480 pages, Harper, ISBN-13: 978-0060093624

John Steele Gordon’s An Empire of Wealth: The Epic History of American Economic Power is a gem of a book for anyone that wants a backstage pass to how the US-of-A arose from a provincial colonial backwater to the greatest and freest economic powerhouse the world has ever known (be advised, though, for it was published in 2004 and can seem rather dated at times. Sadly). Time and again history has shown how one brilliant discovery or a single mechanical invention can and does revolutionize a nation, not only in the field for which it was developed, but also in other, neighboring fields as its original application is expanded beyond its first precepts and adapted to wider uses.
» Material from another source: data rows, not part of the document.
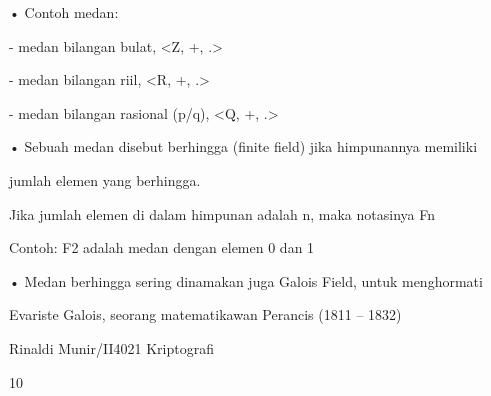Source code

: \documentclass{article}
\begin{document}

• Contoh medan: 

 - medan bilangan bulat, <Z, +, .>

 - medan bilangan riil, <R, +, .>

 - medan bilangan rasional (p/q),  <Q, +, .>

• Sebuah medan disebut berhingga (finite field) jika himpunannya memiliki 

jumlah elemen yang berhingga. 

 Jika jumlah elemen di dalam himpunan adalah n, maka notasinya Fn

 Contoh: F2 adalah medan dengan elemen 0 dan 1

• Medan berhingga sering dinamakan juga Galois Field, untuk menghormati 

Evariste Galois, seorang matematikawan Perancis (1811 – 1832)

Rinaldi Munir/II4021 Kriptografi

10
\end{document}
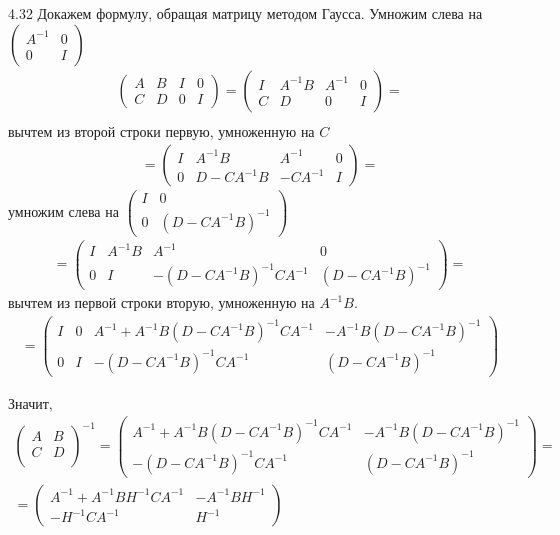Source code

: \begin{solution}{{4.32}}
Докажем формулу, обращая матрицу методом Гаусса. Умножим слева на $\begin{pmatrix}
A^{-1} & 0\\
0 & I
\end{pmatrix}$
\begin{multline*}
\left(\begin{array}{cc|cc}
A & B & I & 0\\
C & D & 0 & I
\end{array}\right)=
\left(\begin{array}{cc|cc}
I & A^{-1}B & A^{-1} & 0\\
C & D & 0 & I
\end{array}\right)=\\
\end{multline*}
вычтем из второй строки первую, умноженную на $C$
\begin{multline*}
=\left(\begin{array}{cc|cc}
I & A^{-1}B & A^{-1} & 0\\
0 & D-CA^{-1}B & -CA^{-1} & I
\end{array}\right)=
\end{multline*}
умножим слева на $\begin{pmatrix}
I & 0\\
0 & (D-CA^{-1}B)^{-1}
\end{pmatrix}$
\begin{multline*}
=\left(\begin{array}{cc|cc}
I & A^{-1}B & A^{-1} & 0\\
0 & I & -(D-CA^{-1}B)^{-1}CA^{-1} & (D-CA^{-1}B)^{-1}
\end{array}\right)=
\end{multline*}
вычтем из первой строки вторую, умноженную на $A^{-1}B$.
\begin{multline*}
=\left(\begin{array}{cc|cc}
I & 0 & A^{-1}+A^{-1}B(D-CA^{-1}B)^{-1}CA^{-1} & -A^{-1}B(D-CA^{-1}B)^{-1}\\
0 & I & -(D-CA^{-1}B)^{-1}CA^{-1} & (D-CA^{-1}B)^{-1}
\end{array}\right)
\end{multline*}

Значит,
\begin{multline*}
\begin{pmatrix} A & B \\ C & D \\ \end{pmatrix}^{-1}
=\left(\begin{array}{cc}
A^{-1}+A^{-1}B(D-CA^{-1}B)^{-1}CA^{-1} & -A^{-1}B(D-CA^{-1}B)^{-1}\\
-(D-CA^{-1}B)^{-1}CA^{-1} & (D-CA^{-1}B)^{-1}
\end{array}\right)=\\=
\begin{pmatrix} A^{-1} +A^{-1} BH^{-1} CA^{-1}  & -A^{-1} BH^{-1}\\ -H^{-1} CA^{-1}  & H^{-1}\end{pmatrix}
\end{multline*}


\end{solution}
Want an example? ‘kay: steam engines had been around for centuries before they were adapted in the late 17th Century to be used as water pumps, where they were adapted again in the early 18th Century into the atmospheric engine, where it evolved into high pressure engines in the late 18th Century, before becoming the stationary steam engine used to power factories and mills, whence it transformed yet again to power first land, and then water, craft, which led to the invention of the locomotive and thence to the steam turbine. There is a plethora of examples I could use, but let’s end at steam.
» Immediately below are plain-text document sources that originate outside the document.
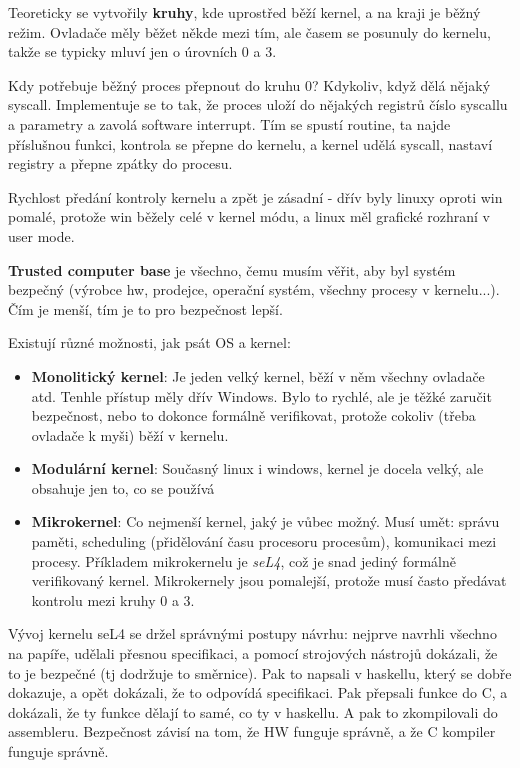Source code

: Teoreticky se vytvořily \textbf{kruhy}, kde uprostřed běží kernel, a na kraji je běžný režim. Ovladače měly běžet někde mezi tím, ale časem se posunuly do kernelu, takže se typicky mluví jen o úrovních 0 a 3.

Kdy potřebuje běžný proces přepnout do kruhu 0? Kdykoliv, když dělá nějaký syscall. Implementuje se to tak, že proces uloží do nějakých registrů číslo syscallu a parametry a zavolá software interrupt. Tím se spustí routine, ta najde příslušnou funkci, kontrola se přepne do kernelu, a kernel udělá syscall, nastaví registry a přepne zpátky do procesu.

Rychlost předání kontroly kernelu a zpět je zásadní - dřív byly linuxy oproti win pomalé, protože win běžely celé v kernel módu, a linux měl grafické rozhraní v user mode.

\textbf{Trusted computer base} je všechno, čemu musím věřit, aby byl systém bezpečný (výrobce hw, prodejce, operační systém, všechny procesy v kernelu...). Čím je menší, tím je to pro bezpečnost lepší.

Existují různé možnosti, jak psát OS a kernel:
\begin{itemize}
\item \textbf{Monolitický kernel}: Je jeden velký kernel, běží v něm všechny ovladače atd. Tenhle přístup měly dřív Windows. Bylo to rychlé, ale je těžké zaručit bezpečnost, nebo to dokonce formálně verifikovat, protože cokoliv (třeba ovladače k myši) běží v kernelu.
\item \textbf{Modulární kernel}: Současný linux i windows, kernel je docela velký, ale obsahuje jen to, co se používá
\item \textbf{Mikrokernel}: Co nejmenší kernel, jaký je vůbec možný. Musí umět: správu paměti, scheduling (přidělování času procesoru procesům), komunikaci mezi procesy. Příkladem mikrokernelu je \textit{seL4}, což je snad jediný formálně verifikovaný kernel. Mikrokernely jsou pomalejší, protože musí často předávat kontrolu mezi kruhy 0 a 3. 
\end{itemize}

Vývoj kernelu seL4 se držel správnými postupy návrhu: nejprve navrhli všechno na papíře, udělali přesnou specifikaci, a pomocí strojových nástrojů dokázali, že to je bezpečné (tj dodržuje to směrnice). Pak to napsali v haskellu, který se dobře dokazuje, a opět dokázali, že to odpovídá specifikaci. Pak přepsali funkce do C, a dokázali, že ty funkce dělají to samé, co ty v haskellu. A pak to zkompilovali do assembleru. Bezpečnost závisí na tom, že HW funguje správně, a že C kompiler funguje správně.


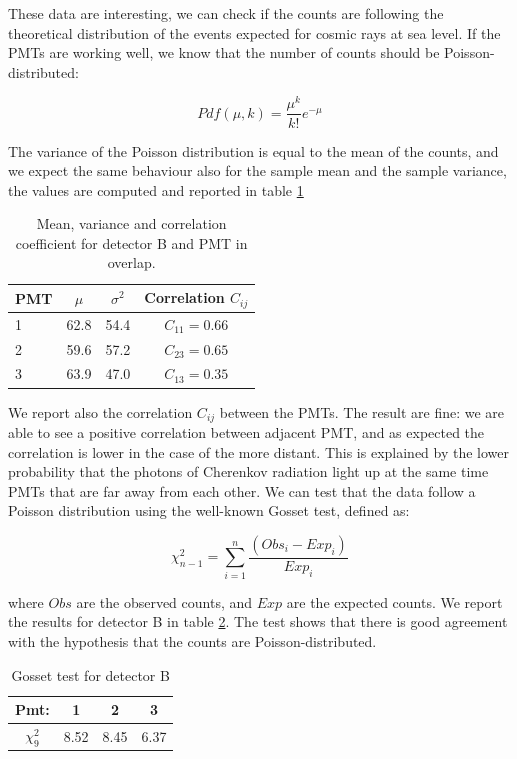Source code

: These data are interesting, we can check if the counts are following the theoretical distribution of the events expected for cosmic rays at sea level. If the PMTs are working well, we know that the number of counts should be Poisson-distributed:

\begin{equation}
Pdf(\mu,k) =  \frac{\mu^{k}}{k!} e^{-\mu}
\end{equation}

The variance of the Poisson distribution is equal to the mean of the counts, and we expect the same behaviour also for the sample mean and the sample variance, the values are computed and reported in table \ref{tab:Bcounts}

\begin{table}[ht]
\centering
\begin{tabular}{l|c|c|c}
\hline 
PMT & $\mu$ & $\sigma^{2}$ & Correlation $C_{ij}$ \\
\hline
1 	& 62.8	& 54.4	& $C_{11} = 0.66$\\
2 	& 59.6	& 57.2	& $C_{23} = 0.65$\\
3	& 63.9	& 47.0  & $C_{13} = 0.35$\\
\hline
\end{tabular}
\caption{Mean, variance and correlation coefficient for detector B and PMT in overlap.}
\label{tab:Bcounts}
\end{table}

We report also the correlation $C_{ij}$ between the PMTs. The result are fine: we are able to see a positive correlation between adjacent PMT, and as expected the correlation is lower in the case of the more distant. This is explained by the lower probability that the photons of Cherenkov radiation light up at the same time PMTs that are far away from each other.
We can test that the data follow a Poisson distribution using the well-known Gosset test, defined as:

\begin{equation}
\chi^{2}_{n-1} = \sum_{i = 1}^{n} \dfrac{(Obs_{i} - Exp_{i})}{Exp_{i}}
\end{equation}

where $Obs$ are the observed counts, and $Exp$ are the expected counts.
We report the results for detector B in table \ref{tab:GossetB}. The test shows that there is good agreement with the hypothesis that the counts are Poisson-distributed.

\begingroup
\setlength{\tabcolsep}{8pt} %
\renewcommand{\arraystretch}{1.2} %
\begin{table}[htb]
\centering
\begin{tabular}{c|c|c|c}
\hline 
Pmt: & 1 & 2 & 3 \\ 
\hline
$\chi^{2}_{9}$ & 8.52 & 8.45 & 6.37 \\ 
\hline
\end{tabular}
\caption{Gosset test for detector B}
\label{tab:GossetB} 
\end{table}
\endgroup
If economics are not you thing, fear not, for Gordon has pulled off the remarkable feat of making this stultifying subject interesting. No, really: what is normally the driest of dry subjects is, in Gordon’s hands, transformed into a kind of adventure story in which bankers and industrialists are the heroes (I mean, can you imagine?). Perhaps it is the author’s background as a journalist that allows him to find the most intriguing aspects of economic history and explain its more difficult and opaque concepts in a manner that is quickly grasped by the layman; I found time and again that he was able to get to the heart of an economic idea without dragging along a lot of pedantic baggage. His writing is excellent, and the raw historical material he mines is seamlessly synthesized with consummate professionalism. By wrapping his discussion of larger economic themes around the impact that invention, infrastructural development and politics had on the burgeoning American nation, Gordon makes his history that much more accessible to the average (that is, Me) reader. Examples include the Erie Canal, road and railroad building, the cotton gin, the Bessemer furnace and many others, besides.
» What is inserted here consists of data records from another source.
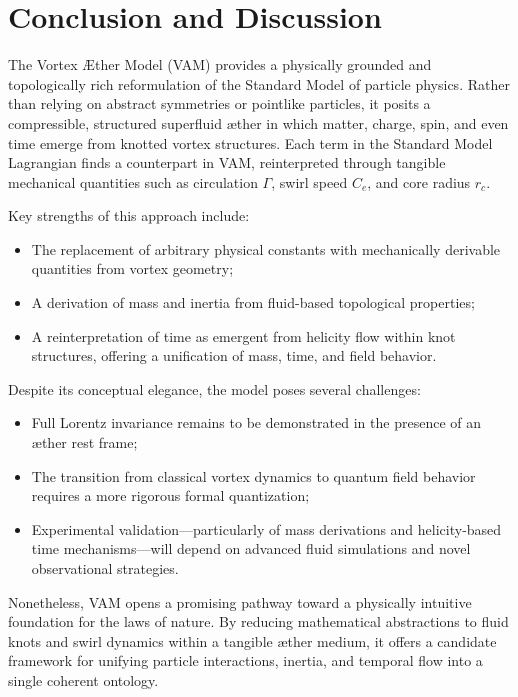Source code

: \section{Conclusion and Discussion}

The Vortex Æther Model (VAM) provides a physically grounded and topologically rich reformulation of the Standard Model of particle physics. Rather than relying on abstract symmetries or pointlike particles, it posits a compressible, structured superfluid æther in which matter, charge, spin, and even time emerge from knotted vortex structures. Each term in the Standard Model Lagrangian finds a counterpart in VAM, reinterpreted through tangible mechanical quantities such as circulation $\Gamma$, swirl speed $C_e$, and core radius $r_c$.

Key strengths of this approach include:
\begin{itemize}
    \item The replacement of arbitrary physical constants with mechanically derivable quantities from vortex geometry;
    \item A derivation of mass and inertia from fluid-based topological properties;
    \item A reinterpretation of time as emergent from helicity flow within knot structures, offering a unification of mass, time, and field behavior.
\end{itemize}

Despite its conceptual elegance, the model poses several challenges:
\begin{itemize}
    \item Full Lorentz invariance remains to be demonstrated in the presence of an æther rest frame;
    \item The transition from classical vortex dynamics to quantum field behavior requires a more rigorous formal quantization;
    \item Experimental validation—particularly of mass derivations and helicity-based time mechanisms—will depend on advanced fluid simulations and novel observational strategies.
\end{itemize}

Nonetheless, VAM opens a promising pathway toward a physically intuitive foundation for the laws of nature. By reducing mathematical abstractions to fluid knots and swirl dynamics within a tangible æther medium, it offers a candidate framework for unifying particle interactions, inertia, and temporal flow into a single coherent ontology.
I’ve often said (take my word for it) that the best teachers are those whose ideological underpinnings are difficult to discover. Using my own criteria, Gordon would fail my test, as it is rather obvious that he falls squarely into the free-market pro-deficit camp; Gordon is not, however, simplistic or dogmatic, as he freely acknowledges that while unregulated capitalism is indeed “red in tooth and claw”, on the other hand labor unions have overstepped their bounds. Nobody is innocent. Or that while the monopolies and oligopolies that dominated post-Civil War America led to fantastical development and expansion, it was at the price of economic and developmental freedom for many millions of average Americans, which then led to popular movements that tried to defang this raw capitalism (movements that are, sadly, still with us) and that always failed to produce the economic and societal panaceas so keenly hoped-for. Even after centuries of data and the examples of failed nations all over the globe, some bad, bad ideas just keep getting regurgitated and repeated, and people still have the unmitigated gall to be shocked, shocked, that failed ideas keep failing.

An Empire of Wealth, then, is a joy to read and educational, to boot. Gordon manages to turn an unpopular subject into a rollicking adventure and, though a little dated here and there, serves as a reminder that, left to their own devices, Americans have it within themselves to make America great again (somebody outta turn that into a slogan).